Entonces se escuchó el sonido de una trompeta que llamaba a los que dormían el sueño eterno para que comparecieran al juicio Final. Mientras todos los hombres y mujeres iban acudiendo al valle de Josafat, bajaba el Hombre Dios en una nube de gloria para juzgar a los vivos y a los muertos.

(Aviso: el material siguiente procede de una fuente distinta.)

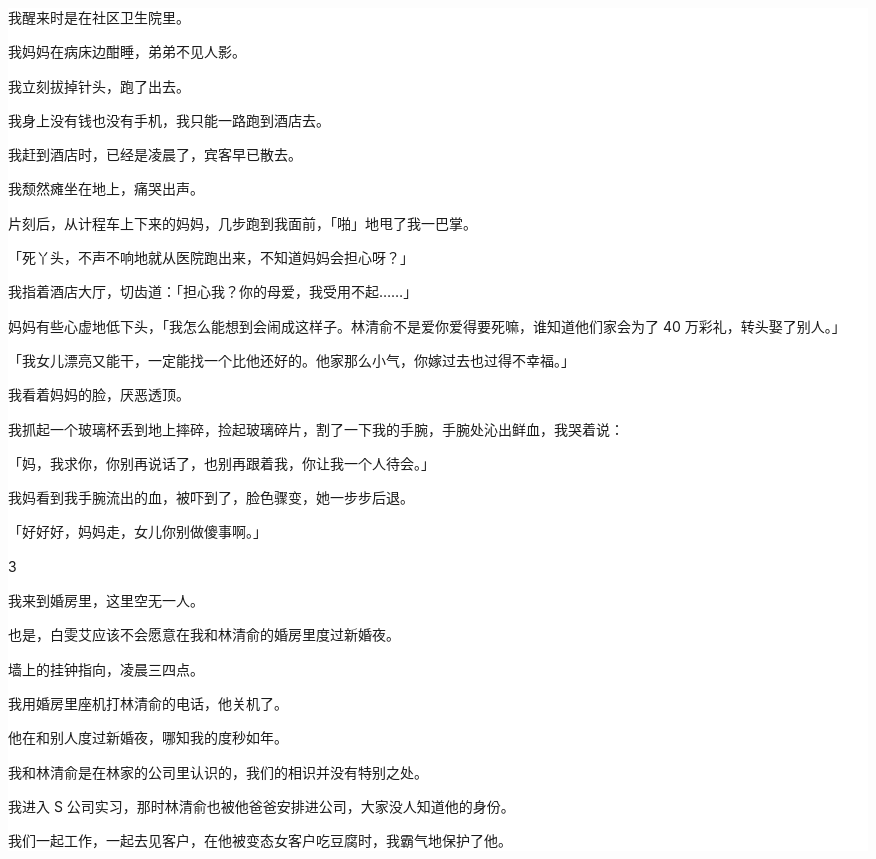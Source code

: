 我醒来时是在社区卫生院里。


我妈妈在病床边酣睡，弟弟不见人影。


我立刻拔掉针头，跑了出去。


我身上没有钱也没有手机，我只能一路跑到酒店去。


我赶到酒店时，已经是凌晨了，宾客早已散去。


我颓然瘫坐在地上，痛哭出声。


片刻后，从计程车上下来的妈妈，几步跑到我面前，「啪」地甩了我一巴掌。


「死丫头，不声不响地就从医院跑出来，不知道妈妈会担心呀？」


我指着酒店大厅，切齿道：「担心我？你的母爱，我受用不起……」


妈妈有些心虚地低下头，「我怎么能想到会闹成这样子。林清俞不是爱你爱得要死嘛，谁知道他们家会为了 40 万彩礼，转头娶了别人。」


「我女儿漂亮又能干，一定能找一个比他还好的。他家那么小气，你嫁过去也过得不幸福。」


我看着妈妈的脸，厌恶透顶。


我抓起一个玻璃杯丢到地上摔碎，捡起玻璃碎片，割了一下我的手腕，手腕处沁出鲜血，我哭着说：


「妈，我求你，你别再说话了，也别再跟着我，你让我一个人待会。」


我妈看到我手腕流出的血，被吓到了，脸色骤变，她一步步后退。


「好好好，妈妈走，女儿你别做傻事啊。」


3


我来到婚房里，这里空无一人。


也是，白雯艾应该不会愿意在我和林清俞的婚房里度过新婚夜。


墙上的挂钟指向，凌晨三四点。


我用婚房里座机打林清俞的电话，他关机了。


他在和别人度过新婚夜，哪知我的度秒如年。


我和林清俞是在林家的公司里认识的，我们的相识并没有特别之处。


我进入 S 公司实习，那时林清俞也被他爸爸安排进公司，大家没人知道他的身份。


我们一起工作，一起去见客户，在他被变态女客户吃豆腐时，我霸气地保护了他。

Jesucristo enviaba a unos a la derecha y a otros a la izquierda. Cada uno prestaba cuentas ante el temido Juez de sus propias acciones: los padres eran incapaces de salvar a sus hijos o los hijos a sus padres. Gustavo, aterrorizado, se vio entre los que iban a ser juzgados y percibió de qué lado estaría… Levantó sus ojos en busca de auxilio y divisó a la Santísima Virgen, la cual le miraba seria y disgustaba.

Cuando vio que la siempre tan misericordiosa Madre estaba descontenta con él, cayó en sí y clamó afligido:

‒ ¡Oh Señora, Vos que sois la abogada y el refugio de los pecadores, tened pena de mí! ¡Jamás se ha oído decir que ninguno de los que han acudido a vuestra protección, implorando vuestro auxilio, haya sido desamparado! ¡No seré yo el primero! ¡Interceded por mí!

De rodillas y llorando se puso a rezar las tres Avemarías que había abandonado. Entonces vio el rostro de la Virgen que se iluminaba con una sonrisa, recogía su oración y la presentaba a su divino Hijo.

De pronto, Gustavo se despertó sobresaltado… El sueño le había causado tal impresión que al día siguiente, por la mañana, notó que su cabello, antes negro como el ébano, se había vuelto blanco como la nieve. Comprendió así que había recibido un aviso de María Santísima para que se corrigiese y volviese al buen camino. Desde entonces hizo penitencia y siguió la vía de la santidad.